Barry Rubin, Medical Director of the Peter Munk Cardiac Centre, is also Head of the Division of Vascular Surgery at University Health Network. He received his MD degree from McGill University and his General and Vascular training at the University of Toronto, completing a PhD in experimental medicine in the Surgeon Scientist Program. The only Wylie Scholar in Academic Vascular Surgery from outside the United States, he has been funded continuously by CIHR for 14 years. He and his wife, Penny have 3 children (See Surgical Spotlight Winter 2008).

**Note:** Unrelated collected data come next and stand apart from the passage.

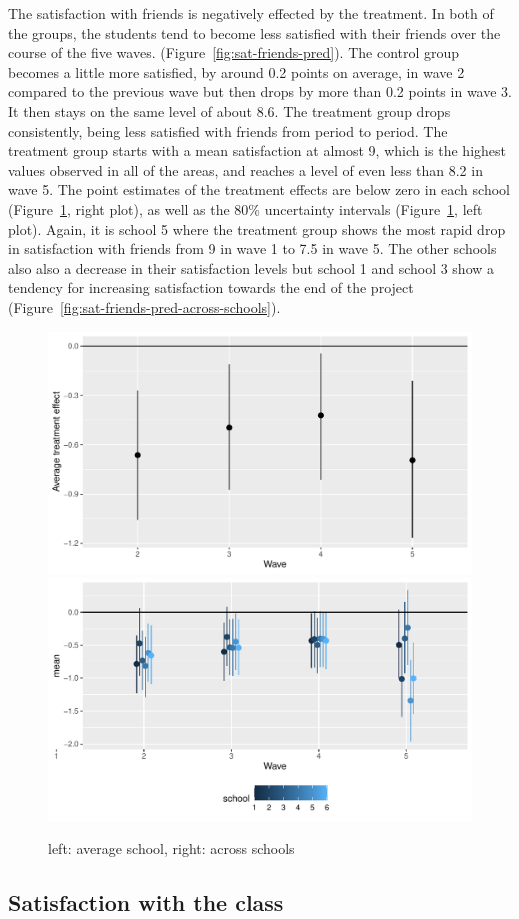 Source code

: \documentclass[a4, 12pt]{article}
\begin{document}
\label{sec:results-friends}
The satisfaction with friends is negatively effected by the treatment. In both of the groups, the students tend to become less satisfied with their friends over the course of the five waves. (Figure~\ref{fig:sat-friends-pred}). The control group becomes a little more satisfied, by around 0.2 points on average, in wave 2 compared to the previous wave but then drops by more than 0.2 points in wave 3. It then stays on the same level of about 8.6. The treatment group drops consistently, being less satisfied with friends from period to period. The treatment group starts with a mean satisfaction at almost 9, which is the highest values observed in all of the areas, and reaches a level of even less than 8.2 in wave 5. The point estimates of the treatment effects are below zero in each school (Figure~\ref{fig:friends}, right plot), as well as the 80\% uncertainty intervals (Figure~\ref{fig:friends}, left plot). Again, it is school 5 where the treatment group shows the most rapid drop in satisfaction with friends from 9 in wave 1 to 7.5 in wave 5. The other schools also also a decrease in their satisfaction levels but school 1 and school 3 show a tendency for increasing satisfaction towards the end of the project (Figure~\ref{fig:sat-friends-pred-across-schools}).

\begin{figure}[H]
\includegraphics[width=0.5\linewidth,]{../figures/sat_friends_teff} \includegraphics[width=0.5\linewidth,]{../figures/sat_friends_teff_across_schools} \caption{left: average school, right: across schools}\label{fig:friends}
\end{figure}

\hypertarget{satisfaction-with-the-class}{%
\subsection{Satisfaction with the class}\label{satisfaction-with-the-class}}
\end{document}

He opened with a fascinating discussion of the Calumny of Appelles, a satirical painting by Sandro Boticelli, painted in 1494. The painting shows King Midas surrounded by advisors, Suspicion and Ignorance. Calumny (or slander), dragging an unidentified man by the hair is approaching the King, led by Envy, and attended by Deceit and Fraud. In the distance is Truth, being gazed at menacingly by Penitence. Barry told us that at the beginning of his research career, he felt like the young man being dragged by the hair, in pursuit of truth but surrounded by uncertainty.

Sandro Boticelli painting

He then noted that his success in research was attributable in large part to his mentors, Paul Walker and Wayne Johnston, and his longtime colleague, Tom Lindsay. He then presented a challenging narrative about the molecular regulation of cardiac myocyte growth by prostaglandins. Prostaglandin E2 (PGE2) is critical in the evolution of cardiac injury following myocardial infarction. The final step in PGE2 biosynthesis is catalyzed by an enzyme called mPGES-1. Barry showed that mice which lack mPGES-1 have lower levels of PGE2 and worse left ventricular function after coronary artery ligation. Selectively deleting mPGES-1 in white blood cells, through the use of chimeric mice, also led to worse left systolic and diastolic function after myocardial infarction. This is the first demonstration that an enzyme that controls prostaglandin biosynthesis by white blood cells can modulate the way the heart repairs itself after a heart attack. This body of work has direct clinical implications, as the millions of patients that take an inhibitor of cyclo- oxygenase-2 will be candidates to take inhibitors of mPGES-1, which are currently in clinical trials. Barry closed by acknowledging his network of collaborators in Stockholm, Frankfurt, Boston, Seattle and Toronto, and dedicated his presentation to Drs. Helmut Schmidt (Frankfurt) and Shafie Fazel (Toronto).

World map

The George Armstrong Peter prize for 2010 was awarded to Subodh Verma. Previous winners include William Gallie, Frederick Banting and Charles Tator among others. Subodh received his MSc and PhD from the University of British Columbia and his MD from Calgary. He trained in Cardiac Surgery at the University of Toronto while maintaining an extremely prolific research program. His research has produced over 190 peer-reviewed articles and he is the Canada Research Chair in Atherosclerosis. This year, Subodh was presented with the Howard Morgan Award from the International Academy of Cardiovascular Sciences, listed as one of Canada's Top 40 under 40 (http://www.theglobeandmail.com/report-on-business/managing/top-40-under-40-2009/subodh-verma-39-ontario/article1591369/) and simultaneously placed on the India Abroad Power List. His commitment to nurturing the next generation is evidenced by the 2010 Silver Shovel Award (excellence in overall clinical teaching as voted by the University of Toronto medical students), his fervent efforts to bring to life the St Michael's Li Ka Shing Knowledge Institute-King Saud University collaborative partnership and the recent achievements of his trainees at the annual conferences of the American Association for Thoracic Surgery (2010 C. Walton Lillehei Resident Forum winner - Bobby Yanagawa (Cardiac Surgery resident)), the American Heart Association (2010 Best Basic Cardiovascular Sciences Presentation winner - Young Kim (Cardiology resident), 2009 Vivien Thomas Young Investigator Award winner - Krishna Singh (Postdoctoral Fellow)) and the American College of Cardiology 2009 Young Investigator Award finalist - Praphulla Shukla (Postdoctoral Fellow)).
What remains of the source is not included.